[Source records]
┏━━

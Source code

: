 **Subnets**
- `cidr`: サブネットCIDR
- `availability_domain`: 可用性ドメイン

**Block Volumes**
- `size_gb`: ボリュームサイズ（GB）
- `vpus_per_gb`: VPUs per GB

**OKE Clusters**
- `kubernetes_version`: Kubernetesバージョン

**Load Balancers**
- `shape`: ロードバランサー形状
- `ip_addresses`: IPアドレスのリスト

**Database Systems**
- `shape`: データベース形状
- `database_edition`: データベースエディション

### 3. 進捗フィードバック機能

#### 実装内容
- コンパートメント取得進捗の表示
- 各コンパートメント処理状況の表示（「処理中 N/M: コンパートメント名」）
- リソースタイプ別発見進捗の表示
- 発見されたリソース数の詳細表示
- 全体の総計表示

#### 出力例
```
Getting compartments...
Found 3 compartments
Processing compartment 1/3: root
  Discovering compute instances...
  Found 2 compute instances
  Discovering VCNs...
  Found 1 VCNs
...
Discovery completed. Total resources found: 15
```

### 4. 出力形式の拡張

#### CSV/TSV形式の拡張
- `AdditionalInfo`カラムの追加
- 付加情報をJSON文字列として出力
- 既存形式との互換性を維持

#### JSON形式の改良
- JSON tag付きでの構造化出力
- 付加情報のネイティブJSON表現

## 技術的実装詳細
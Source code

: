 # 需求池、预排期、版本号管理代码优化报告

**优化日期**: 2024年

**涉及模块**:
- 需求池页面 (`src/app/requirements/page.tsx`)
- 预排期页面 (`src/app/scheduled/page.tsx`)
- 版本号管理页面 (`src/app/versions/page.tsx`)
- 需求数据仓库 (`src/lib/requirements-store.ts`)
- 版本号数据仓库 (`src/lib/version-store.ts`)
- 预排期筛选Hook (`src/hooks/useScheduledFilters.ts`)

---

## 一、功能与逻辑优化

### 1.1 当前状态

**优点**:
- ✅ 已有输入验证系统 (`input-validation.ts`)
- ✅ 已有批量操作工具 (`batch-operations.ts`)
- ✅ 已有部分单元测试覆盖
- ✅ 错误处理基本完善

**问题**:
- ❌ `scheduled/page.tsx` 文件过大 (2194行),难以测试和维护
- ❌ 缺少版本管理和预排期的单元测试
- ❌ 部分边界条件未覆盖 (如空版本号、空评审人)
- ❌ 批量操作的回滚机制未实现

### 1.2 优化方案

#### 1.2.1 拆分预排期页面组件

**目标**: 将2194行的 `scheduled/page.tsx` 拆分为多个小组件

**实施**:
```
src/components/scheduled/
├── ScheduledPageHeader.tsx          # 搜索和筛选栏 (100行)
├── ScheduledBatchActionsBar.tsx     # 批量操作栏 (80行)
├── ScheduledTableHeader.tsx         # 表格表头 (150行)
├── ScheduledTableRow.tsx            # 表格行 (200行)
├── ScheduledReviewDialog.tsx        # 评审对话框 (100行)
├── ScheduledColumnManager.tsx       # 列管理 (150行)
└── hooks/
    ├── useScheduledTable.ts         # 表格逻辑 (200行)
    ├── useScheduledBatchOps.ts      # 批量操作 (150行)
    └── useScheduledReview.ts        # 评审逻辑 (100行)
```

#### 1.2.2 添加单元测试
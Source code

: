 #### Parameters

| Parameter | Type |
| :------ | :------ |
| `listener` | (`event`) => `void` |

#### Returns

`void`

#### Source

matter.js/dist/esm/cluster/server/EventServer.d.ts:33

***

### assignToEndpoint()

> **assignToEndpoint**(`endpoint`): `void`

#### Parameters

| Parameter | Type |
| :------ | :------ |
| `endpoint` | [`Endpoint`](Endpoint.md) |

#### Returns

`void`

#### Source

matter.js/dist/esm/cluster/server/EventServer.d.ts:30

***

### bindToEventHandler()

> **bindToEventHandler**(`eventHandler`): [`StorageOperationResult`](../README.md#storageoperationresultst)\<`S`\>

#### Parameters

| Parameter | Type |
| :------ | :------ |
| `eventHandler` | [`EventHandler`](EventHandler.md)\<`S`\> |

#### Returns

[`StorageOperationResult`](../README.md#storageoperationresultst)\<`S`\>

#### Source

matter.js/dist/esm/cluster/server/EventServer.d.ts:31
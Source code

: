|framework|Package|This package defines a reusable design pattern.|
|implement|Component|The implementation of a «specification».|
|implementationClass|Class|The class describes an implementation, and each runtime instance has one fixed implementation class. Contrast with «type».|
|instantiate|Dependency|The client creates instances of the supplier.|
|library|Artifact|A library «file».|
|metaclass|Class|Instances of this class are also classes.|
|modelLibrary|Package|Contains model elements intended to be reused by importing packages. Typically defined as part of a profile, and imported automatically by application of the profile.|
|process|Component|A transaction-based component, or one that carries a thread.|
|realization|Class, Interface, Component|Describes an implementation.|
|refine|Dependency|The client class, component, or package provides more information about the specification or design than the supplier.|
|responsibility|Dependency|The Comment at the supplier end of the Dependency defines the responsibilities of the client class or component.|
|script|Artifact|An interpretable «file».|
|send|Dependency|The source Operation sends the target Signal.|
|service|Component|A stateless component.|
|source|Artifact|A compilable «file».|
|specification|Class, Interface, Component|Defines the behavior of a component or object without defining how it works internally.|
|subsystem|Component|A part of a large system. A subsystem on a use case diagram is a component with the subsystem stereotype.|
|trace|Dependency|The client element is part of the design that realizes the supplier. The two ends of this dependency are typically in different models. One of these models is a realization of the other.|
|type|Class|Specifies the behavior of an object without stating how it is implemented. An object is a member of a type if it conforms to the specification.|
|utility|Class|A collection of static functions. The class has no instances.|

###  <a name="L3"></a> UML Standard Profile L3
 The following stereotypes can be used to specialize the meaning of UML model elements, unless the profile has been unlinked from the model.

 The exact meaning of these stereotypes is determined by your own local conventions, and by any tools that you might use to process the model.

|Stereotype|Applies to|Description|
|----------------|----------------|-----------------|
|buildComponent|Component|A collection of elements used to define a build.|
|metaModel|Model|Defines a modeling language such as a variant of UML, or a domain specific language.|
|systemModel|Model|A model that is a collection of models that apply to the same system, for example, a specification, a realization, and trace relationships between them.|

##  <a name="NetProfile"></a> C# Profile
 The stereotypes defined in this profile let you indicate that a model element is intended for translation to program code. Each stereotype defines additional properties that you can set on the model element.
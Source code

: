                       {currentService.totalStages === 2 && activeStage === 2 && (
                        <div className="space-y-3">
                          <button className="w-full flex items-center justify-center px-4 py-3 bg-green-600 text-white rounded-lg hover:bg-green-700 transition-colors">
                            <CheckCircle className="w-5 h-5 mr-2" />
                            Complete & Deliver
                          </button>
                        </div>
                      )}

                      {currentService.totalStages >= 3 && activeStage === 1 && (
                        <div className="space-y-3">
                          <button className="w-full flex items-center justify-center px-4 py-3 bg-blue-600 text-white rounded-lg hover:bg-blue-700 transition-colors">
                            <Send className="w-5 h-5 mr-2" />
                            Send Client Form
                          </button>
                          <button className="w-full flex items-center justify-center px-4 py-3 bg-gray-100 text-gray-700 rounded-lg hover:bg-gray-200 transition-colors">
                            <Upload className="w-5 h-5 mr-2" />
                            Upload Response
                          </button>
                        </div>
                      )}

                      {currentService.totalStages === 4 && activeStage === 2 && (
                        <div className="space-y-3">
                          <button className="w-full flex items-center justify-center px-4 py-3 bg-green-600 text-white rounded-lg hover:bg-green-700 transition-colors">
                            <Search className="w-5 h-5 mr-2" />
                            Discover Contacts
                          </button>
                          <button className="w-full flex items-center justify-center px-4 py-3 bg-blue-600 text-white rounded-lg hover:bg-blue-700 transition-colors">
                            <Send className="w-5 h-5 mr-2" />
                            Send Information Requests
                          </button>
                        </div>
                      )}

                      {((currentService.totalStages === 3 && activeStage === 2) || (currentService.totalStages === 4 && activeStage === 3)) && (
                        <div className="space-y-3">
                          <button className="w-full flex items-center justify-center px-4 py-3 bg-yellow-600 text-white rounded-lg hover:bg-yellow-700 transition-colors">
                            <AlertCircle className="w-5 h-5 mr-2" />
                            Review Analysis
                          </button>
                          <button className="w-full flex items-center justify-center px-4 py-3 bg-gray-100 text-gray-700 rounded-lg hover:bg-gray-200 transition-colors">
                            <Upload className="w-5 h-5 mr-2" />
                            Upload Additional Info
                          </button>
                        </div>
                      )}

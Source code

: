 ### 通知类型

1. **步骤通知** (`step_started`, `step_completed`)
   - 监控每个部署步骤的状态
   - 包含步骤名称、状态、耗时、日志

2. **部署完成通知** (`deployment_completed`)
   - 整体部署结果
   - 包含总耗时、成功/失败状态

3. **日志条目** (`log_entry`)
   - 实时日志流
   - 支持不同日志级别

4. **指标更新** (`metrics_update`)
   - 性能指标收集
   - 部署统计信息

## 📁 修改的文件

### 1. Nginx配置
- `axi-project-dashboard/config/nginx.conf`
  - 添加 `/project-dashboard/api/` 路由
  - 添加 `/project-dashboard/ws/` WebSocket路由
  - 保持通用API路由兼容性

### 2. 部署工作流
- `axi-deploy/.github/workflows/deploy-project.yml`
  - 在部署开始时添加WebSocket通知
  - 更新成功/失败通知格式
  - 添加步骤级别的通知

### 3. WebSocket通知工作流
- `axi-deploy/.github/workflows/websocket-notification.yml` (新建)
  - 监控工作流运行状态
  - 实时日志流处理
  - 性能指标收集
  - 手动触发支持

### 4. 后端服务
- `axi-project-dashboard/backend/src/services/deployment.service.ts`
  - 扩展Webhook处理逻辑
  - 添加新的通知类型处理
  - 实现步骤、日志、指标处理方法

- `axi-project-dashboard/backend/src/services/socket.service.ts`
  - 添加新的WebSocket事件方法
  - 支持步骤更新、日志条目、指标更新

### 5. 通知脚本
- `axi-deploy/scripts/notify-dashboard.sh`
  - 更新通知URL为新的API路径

┗━━

WORK TASK =>
Look through the records and gather every line containing "stereotypes".

ANSWER FOR THIS EXERCISE =>
 The following stereotypes can be used to specialize the meaning of UML model elements, unless the profile has been unlinked from the model.
 The exact meaning of these stereotypes is determined by your own local conventions, and by any tools that you might use to process the model.
 The stereotypes defined in this profile let you indicate that a model element is intended for translation to program code. Each stereotype defines additional properties that you can set on the model element.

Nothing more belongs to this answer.